After several months of high numbers of completed books, it was inevitable that as soon as life became busier, my book count would drop significantly. And so, I found myself in June finishing only 8 short books. Most of the month was spent working and exploring DC, and the only time I made to read was whilst riding the Metro.

The Idiot by Fyodor Dostoyevsky
I'd been craving a big, old read lately and finally took the time to dig into one during my family's week-long vacation at the beginning of the month. The Idiot primarily follows Prince Myshkin, a twenty-six-year-old prince who, after living in Switzerland for several years due to illness, returns to Russia to claim his inheritance. His innocent nature is taken advantage of again and again, leading all other characters to refer to him as "the idiot." The story takes some surprising twists and I very much enjoyed this book; if you love the winding nature of old classics this is a good one.
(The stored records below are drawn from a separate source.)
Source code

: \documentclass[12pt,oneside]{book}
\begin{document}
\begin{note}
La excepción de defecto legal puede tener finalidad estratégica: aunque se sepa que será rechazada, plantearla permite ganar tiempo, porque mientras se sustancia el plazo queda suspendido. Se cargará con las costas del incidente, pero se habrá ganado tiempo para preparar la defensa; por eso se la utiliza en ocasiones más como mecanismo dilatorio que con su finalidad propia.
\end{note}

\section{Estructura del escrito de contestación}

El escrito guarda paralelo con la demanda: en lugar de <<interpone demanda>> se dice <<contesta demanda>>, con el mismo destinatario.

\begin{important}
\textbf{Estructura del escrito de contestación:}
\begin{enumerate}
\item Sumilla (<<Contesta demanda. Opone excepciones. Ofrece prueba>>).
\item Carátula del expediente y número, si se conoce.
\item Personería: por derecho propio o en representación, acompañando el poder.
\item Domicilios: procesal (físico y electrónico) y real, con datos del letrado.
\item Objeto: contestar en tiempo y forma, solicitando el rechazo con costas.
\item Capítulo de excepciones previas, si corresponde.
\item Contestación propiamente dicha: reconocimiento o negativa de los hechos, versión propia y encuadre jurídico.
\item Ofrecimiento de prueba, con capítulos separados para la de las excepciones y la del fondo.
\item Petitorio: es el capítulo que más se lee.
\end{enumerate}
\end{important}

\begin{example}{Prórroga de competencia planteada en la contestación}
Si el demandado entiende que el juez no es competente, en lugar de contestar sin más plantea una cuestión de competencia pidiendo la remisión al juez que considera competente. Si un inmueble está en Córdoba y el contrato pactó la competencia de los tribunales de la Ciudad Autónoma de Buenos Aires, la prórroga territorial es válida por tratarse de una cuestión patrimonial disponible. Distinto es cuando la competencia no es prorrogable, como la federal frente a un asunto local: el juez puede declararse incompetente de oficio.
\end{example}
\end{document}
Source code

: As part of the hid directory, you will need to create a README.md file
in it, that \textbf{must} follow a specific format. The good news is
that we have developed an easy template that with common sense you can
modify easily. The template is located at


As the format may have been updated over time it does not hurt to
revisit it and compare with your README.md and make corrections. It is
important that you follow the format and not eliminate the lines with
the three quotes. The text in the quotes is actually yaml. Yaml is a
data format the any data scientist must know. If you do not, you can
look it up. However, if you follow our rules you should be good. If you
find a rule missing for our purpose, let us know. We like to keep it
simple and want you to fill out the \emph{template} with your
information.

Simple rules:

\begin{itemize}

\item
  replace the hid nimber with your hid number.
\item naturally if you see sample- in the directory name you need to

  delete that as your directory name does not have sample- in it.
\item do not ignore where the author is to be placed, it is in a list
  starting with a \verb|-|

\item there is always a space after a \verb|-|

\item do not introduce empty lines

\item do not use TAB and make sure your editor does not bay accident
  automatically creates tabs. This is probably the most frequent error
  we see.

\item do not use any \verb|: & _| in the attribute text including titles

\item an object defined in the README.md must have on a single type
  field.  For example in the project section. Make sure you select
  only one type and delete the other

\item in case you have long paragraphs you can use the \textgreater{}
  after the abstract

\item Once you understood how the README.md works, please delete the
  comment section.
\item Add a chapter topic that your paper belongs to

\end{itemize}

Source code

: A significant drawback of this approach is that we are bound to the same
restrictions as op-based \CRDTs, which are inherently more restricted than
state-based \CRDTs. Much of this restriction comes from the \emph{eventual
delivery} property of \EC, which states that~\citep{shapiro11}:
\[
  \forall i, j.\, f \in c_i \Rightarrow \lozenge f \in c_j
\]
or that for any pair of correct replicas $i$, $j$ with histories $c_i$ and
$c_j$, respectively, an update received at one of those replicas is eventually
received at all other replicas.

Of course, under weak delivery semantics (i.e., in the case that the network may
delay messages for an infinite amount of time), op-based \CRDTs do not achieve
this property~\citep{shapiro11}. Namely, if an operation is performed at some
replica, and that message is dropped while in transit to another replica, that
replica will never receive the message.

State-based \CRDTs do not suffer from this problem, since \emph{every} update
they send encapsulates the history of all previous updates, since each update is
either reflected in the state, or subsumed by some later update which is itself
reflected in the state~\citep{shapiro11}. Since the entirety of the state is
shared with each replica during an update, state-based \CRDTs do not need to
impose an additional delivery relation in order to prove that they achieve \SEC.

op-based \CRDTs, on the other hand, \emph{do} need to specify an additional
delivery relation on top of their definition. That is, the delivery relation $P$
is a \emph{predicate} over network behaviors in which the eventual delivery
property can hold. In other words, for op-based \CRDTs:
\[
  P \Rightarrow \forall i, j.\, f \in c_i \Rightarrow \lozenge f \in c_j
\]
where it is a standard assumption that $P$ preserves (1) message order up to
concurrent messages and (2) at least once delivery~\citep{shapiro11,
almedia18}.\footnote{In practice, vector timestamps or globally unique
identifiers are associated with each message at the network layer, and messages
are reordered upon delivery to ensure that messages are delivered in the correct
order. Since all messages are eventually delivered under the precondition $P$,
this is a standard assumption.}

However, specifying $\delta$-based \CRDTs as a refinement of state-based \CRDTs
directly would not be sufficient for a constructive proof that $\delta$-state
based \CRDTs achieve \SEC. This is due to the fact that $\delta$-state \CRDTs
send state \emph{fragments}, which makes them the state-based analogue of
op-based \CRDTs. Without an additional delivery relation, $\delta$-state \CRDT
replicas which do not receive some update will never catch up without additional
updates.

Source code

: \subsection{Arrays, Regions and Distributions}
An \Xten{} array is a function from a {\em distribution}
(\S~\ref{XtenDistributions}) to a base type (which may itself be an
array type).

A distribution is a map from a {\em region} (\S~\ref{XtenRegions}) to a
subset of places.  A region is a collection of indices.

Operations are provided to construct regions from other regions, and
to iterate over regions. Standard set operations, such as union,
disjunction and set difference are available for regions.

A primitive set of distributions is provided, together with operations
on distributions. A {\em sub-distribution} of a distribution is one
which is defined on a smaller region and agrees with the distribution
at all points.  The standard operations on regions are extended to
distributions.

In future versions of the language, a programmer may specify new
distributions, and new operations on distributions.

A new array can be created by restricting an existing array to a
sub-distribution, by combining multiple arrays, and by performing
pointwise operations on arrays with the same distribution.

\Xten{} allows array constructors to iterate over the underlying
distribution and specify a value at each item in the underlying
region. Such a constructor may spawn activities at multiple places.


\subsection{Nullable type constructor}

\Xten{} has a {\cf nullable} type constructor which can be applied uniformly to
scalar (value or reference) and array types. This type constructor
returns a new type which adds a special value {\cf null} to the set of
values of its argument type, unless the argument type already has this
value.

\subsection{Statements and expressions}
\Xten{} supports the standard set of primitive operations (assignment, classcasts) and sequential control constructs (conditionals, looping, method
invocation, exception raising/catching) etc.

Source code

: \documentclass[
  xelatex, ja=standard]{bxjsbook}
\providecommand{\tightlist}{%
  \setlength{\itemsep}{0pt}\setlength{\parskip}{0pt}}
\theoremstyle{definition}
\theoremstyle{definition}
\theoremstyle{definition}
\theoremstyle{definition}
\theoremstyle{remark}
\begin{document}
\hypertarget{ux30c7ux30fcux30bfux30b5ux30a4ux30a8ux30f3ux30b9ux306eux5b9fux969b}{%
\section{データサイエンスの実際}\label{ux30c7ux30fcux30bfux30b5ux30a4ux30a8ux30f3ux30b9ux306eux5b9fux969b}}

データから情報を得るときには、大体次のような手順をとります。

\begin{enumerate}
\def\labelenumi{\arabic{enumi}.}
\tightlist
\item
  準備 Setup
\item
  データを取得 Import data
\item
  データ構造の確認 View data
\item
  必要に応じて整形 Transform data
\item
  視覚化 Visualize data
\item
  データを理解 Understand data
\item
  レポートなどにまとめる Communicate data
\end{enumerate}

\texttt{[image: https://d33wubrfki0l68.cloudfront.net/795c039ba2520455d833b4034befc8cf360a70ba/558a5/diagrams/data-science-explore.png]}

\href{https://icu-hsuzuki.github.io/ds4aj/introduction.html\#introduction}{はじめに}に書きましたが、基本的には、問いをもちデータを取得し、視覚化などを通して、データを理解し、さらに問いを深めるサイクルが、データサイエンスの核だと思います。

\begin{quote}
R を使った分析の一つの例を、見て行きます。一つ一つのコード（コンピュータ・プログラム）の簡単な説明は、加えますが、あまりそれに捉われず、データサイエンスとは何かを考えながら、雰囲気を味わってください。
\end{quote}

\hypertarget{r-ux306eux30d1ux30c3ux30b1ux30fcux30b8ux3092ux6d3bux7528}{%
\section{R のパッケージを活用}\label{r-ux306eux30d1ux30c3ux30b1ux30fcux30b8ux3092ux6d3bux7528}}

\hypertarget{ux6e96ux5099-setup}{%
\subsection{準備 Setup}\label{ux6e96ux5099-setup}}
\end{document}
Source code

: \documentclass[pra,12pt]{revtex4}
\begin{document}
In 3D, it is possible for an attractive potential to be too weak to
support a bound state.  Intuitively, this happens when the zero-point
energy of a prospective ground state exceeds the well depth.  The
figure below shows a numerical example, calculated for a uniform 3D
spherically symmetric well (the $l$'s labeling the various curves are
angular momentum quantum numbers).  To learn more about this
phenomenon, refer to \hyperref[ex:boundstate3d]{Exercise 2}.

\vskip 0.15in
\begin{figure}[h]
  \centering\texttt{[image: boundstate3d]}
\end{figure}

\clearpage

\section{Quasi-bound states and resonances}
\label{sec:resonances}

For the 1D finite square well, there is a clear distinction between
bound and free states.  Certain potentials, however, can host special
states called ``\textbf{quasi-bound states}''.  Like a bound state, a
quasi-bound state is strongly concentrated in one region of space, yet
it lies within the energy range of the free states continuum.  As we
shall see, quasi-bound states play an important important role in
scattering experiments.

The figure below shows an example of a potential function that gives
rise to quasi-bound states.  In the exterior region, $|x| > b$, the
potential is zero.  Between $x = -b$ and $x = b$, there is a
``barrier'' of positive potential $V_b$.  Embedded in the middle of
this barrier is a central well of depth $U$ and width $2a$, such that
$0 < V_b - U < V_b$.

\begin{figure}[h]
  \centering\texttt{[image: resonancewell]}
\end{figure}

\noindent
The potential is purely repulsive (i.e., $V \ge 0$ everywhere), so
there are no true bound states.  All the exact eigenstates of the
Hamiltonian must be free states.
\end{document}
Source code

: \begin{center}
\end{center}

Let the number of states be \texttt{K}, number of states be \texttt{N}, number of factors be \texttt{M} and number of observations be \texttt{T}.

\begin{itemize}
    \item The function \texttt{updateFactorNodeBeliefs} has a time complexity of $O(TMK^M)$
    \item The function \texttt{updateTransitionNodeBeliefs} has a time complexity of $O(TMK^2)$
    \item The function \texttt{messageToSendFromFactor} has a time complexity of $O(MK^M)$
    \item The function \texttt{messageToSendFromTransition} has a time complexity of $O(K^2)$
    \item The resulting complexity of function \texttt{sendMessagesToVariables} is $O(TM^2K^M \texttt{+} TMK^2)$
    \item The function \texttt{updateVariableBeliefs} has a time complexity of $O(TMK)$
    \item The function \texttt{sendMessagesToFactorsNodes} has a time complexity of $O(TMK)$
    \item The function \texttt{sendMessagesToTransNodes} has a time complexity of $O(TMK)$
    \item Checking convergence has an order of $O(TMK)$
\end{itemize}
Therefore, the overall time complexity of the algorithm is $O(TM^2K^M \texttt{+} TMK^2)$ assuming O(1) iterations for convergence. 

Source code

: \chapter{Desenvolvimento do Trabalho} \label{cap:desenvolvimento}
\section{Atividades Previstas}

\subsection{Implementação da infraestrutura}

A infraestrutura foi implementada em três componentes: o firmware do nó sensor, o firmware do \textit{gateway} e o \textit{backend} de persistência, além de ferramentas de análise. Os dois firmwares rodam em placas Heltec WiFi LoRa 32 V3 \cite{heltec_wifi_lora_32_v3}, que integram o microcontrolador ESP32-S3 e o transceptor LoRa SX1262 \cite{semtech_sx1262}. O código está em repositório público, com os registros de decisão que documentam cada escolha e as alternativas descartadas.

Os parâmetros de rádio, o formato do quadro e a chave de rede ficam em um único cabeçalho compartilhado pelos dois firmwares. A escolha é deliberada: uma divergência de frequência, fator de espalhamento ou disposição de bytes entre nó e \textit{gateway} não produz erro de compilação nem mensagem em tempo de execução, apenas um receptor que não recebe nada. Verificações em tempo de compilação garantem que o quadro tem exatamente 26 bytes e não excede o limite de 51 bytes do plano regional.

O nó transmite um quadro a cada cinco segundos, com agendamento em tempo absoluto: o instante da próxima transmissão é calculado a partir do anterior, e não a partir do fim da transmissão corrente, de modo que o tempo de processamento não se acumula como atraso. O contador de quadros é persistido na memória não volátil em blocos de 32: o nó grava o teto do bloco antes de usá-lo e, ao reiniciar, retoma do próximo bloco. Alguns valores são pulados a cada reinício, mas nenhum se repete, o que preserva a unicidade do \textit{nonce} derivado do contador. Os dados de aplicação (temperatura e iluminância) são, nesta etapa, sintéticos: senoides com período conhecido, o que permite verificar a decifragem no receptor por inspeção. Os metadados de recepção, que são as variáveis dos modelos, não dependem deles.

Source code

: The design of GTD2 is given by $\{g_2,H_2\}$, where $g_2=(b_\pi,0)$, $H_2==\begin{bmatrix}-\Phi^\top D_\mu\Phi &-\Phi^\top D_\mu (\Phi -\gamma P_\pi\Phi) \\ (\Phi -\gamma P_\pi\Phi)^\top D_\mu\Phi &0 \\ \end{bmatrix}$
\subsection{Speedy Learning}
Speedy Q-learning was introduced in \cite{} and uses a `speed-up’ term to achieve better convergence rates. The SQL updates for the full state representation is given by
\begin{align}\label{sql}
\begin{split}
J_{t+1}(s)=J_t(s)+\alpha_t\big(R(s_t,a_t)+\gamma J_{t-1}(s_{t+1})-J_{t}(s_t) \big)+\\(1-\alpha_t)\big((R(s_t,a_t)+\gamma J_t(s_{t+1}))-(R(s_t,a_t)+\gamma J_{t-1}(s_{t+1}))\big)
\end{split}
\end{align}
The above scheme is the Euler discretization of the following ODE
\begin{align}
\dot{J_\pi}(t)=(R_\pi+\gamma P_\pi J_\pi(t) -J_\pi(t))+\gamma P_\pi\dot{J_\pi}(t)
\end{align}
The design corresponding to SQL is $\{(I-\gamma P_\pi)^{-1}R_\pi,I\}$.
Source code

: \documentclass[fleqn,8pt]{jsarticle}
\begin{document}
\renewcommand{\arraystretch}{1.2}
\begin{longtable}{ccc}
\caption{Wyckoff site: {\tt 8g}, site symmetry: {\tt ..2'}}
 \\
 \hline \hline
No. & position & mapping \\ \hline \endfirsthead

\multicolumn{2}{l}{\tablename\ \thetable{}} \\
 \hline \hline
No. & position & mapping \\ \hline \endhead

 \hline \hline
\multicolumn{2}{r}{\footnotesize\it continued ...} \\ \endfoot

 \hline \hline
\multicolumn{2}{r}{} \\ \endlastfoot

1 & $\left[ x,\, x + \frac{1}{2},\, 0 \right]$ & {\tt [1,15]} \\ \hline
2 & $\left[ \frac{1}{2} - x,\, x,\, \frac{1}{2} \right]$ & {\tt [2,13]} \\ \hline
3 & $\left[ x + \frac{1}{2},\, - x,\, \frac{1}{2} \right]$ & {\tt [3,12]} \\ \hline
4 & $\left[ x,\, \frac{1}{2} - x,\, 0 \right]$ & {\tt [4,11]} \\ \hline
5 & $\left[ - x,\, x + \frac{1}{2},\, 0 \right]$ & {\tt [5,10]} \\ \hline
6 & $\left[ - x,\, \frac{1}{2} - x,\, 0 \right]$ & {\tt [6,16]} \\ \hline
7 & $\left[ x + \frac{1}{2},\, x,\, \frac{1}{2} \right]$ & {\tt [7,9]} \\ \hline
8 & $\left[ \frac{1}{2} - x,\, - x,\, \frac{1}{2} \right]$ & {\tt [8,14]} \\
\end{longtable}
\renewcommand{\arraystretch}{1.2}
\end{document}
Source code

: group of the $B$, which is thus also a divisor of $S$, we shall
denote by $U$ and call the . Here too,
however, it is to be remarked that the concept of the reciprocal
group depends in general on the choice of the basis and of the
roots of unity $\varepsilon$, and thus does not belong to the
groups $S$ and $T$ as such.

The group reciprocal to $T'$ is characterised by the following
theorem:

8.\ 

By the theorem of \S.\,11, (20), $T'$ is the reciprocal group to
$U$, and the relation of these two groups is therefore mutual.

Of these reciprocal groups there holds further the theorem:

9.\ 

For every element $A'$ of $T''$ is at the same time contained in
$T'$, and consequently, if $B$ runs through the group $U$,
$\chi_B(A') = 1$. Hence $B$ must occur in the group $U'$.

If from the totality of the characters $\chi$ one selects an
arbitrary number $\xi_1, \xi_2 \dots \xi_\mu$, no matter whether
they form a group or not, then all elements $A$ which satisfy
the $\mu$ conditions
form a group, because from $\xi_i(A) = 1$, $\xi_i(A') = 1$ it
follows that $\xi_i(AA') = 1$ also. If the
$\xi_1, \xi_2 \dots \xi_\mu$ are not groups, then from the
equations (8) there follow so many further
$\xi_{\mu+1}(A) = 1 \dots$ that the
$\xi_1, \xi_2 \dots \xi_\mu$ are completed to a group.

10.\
The Waitress Was New by Dominique Fabre
A friend recommended this one to me after reading it in her English class, though admittedly I was more intrigued by its square pages than by its content. The Waitress Was New follows Pierre, an older bartender, during the final three days of his job at a cafe in Paris. The book is a constant stream of his thoughts, and through it the reader can see the lonely side of the profession. It was not my favorite of books, but is worth a read if you can get invested in the character.

Shoebox Funeral: Stories From Wolf Creek by Elisabeth Voltz*
Animal Media Group, Publish date: 25 April 2017
Shoebox Funeral is less of a plot-driven story and more of a chronological series of memories about growing up on a farm and befriending animals. Voltz discusses these memories in candid detail, hearkening back to her youthful moments with the full emotional weight of a child's love of animals. Having only grown up with conventional pets I can't relate to the whole of Voltz's book, but I can sympathize with her retelling of the innocence of youth and the lengths a child will go to protect their animal loves.

This Impossible Light by Lily Myers*
Philomel Books, Publish date: 6 June 2017
I chose this book expecting a standard book format and instead found it full of poetry-like structuring, which I found off-putting because it wasn't actually poetry but rather regular sentences awkwardly chopped up. This Impossible Light relates the downward spiral 15-year-old Ivy finds herself in when she turns to an eating disorder to cope with her unstable life. Told from Ivy's first person perspective, it's a haunting and sobering look into how quickly things can spin out of control.

Lies We Tell Our Kids by Steve Hoover*
Animal Media Group, Publish date: 20 February 2018
From the description I expected this to be a book of short stories each comprised of several paragraphs, but instead it's a collection of single sentences little white lies kids are told, coupled with related illustrations. Other reviewers seem to not have enjoyed this one very much, but I personally found it hilarious; some of the lies are familiar and others are bizarre, like “fish don’t sleep so that you can, “bats are just birds dressed up for Halloween,” and “the average spider eats eight humans a year in its sleep.” If you like something a little more on the absurd side, this is a fun one to flip through.

The Girl in the Show by Anna Fields*
Arcade Publishing, Publish date: 8 August 2017
The Girl in the Show is a thoughtful and detailed exploration of the intersection of feminism and comedy. Fields gives an in-depth look at the different waves of feminism and at how various female comedians of the past like Gilda and Lucy used their platforms to provide laughs. A few sections felt over-explained or overly long, but I found The Girl in the Show to be an informative look into the female space of comedy.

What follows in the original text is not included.